§ Your instructions: Whenever a line of the data below holds the string "Gets", copy that line.

§ Data shown:

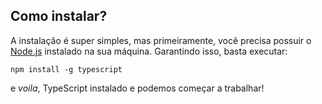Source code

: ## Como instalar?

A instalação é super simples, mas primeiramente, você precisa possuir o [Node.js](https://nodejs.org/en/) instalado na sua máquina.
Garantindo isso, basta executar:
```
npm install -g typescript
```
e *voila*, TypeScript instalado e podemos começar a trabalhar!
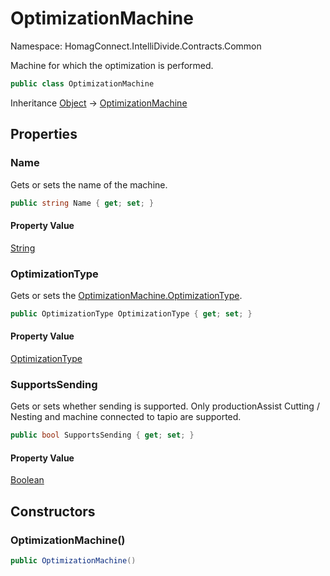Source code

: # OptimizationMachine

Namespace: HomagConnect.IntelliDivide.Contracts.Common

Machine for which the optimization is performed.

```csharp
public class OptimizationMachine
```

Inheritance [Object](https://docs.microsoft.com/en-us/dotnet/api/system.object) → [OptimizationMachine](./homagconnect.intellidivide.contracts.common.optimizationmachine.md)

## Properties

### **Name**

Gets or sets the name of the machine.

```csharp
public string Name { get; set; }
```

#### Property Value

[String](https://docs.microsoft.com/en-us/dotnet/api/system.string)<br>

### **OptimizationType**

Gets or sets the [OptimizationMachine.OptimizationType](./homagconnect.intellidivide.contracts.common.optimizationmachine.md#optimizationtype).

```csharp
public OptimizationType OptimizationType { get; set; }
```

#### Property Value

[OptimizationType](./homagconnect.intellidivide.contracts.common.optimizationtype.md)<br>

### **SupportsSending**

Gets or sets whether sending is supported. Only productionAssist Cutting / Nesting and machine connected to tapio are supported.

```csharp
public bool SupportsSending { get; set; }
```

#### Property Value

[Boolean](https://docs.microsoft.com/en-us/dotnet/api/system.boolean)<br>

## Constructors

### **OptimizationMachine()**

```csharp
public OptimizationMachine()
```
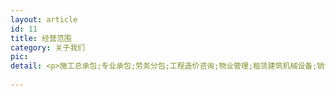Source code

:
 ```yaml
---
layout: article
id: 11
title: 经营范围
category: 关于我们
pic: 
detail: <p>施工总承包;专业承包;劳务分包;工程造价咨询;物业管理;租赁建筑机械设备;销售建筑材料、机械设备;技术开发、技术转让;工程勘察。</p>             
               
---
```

§ Response to the exercise:
Gets or sets the name of the machine.
Gets or sets the [OptimizationMachine.OptimizationType](./homagconnect.intellidivide.contracts.common.optimizationmachine.md#optimizationtype).
Gets or sets whether sending is supported. Only productionAssist Cutting / Nesting and machine connected to tapio are supported.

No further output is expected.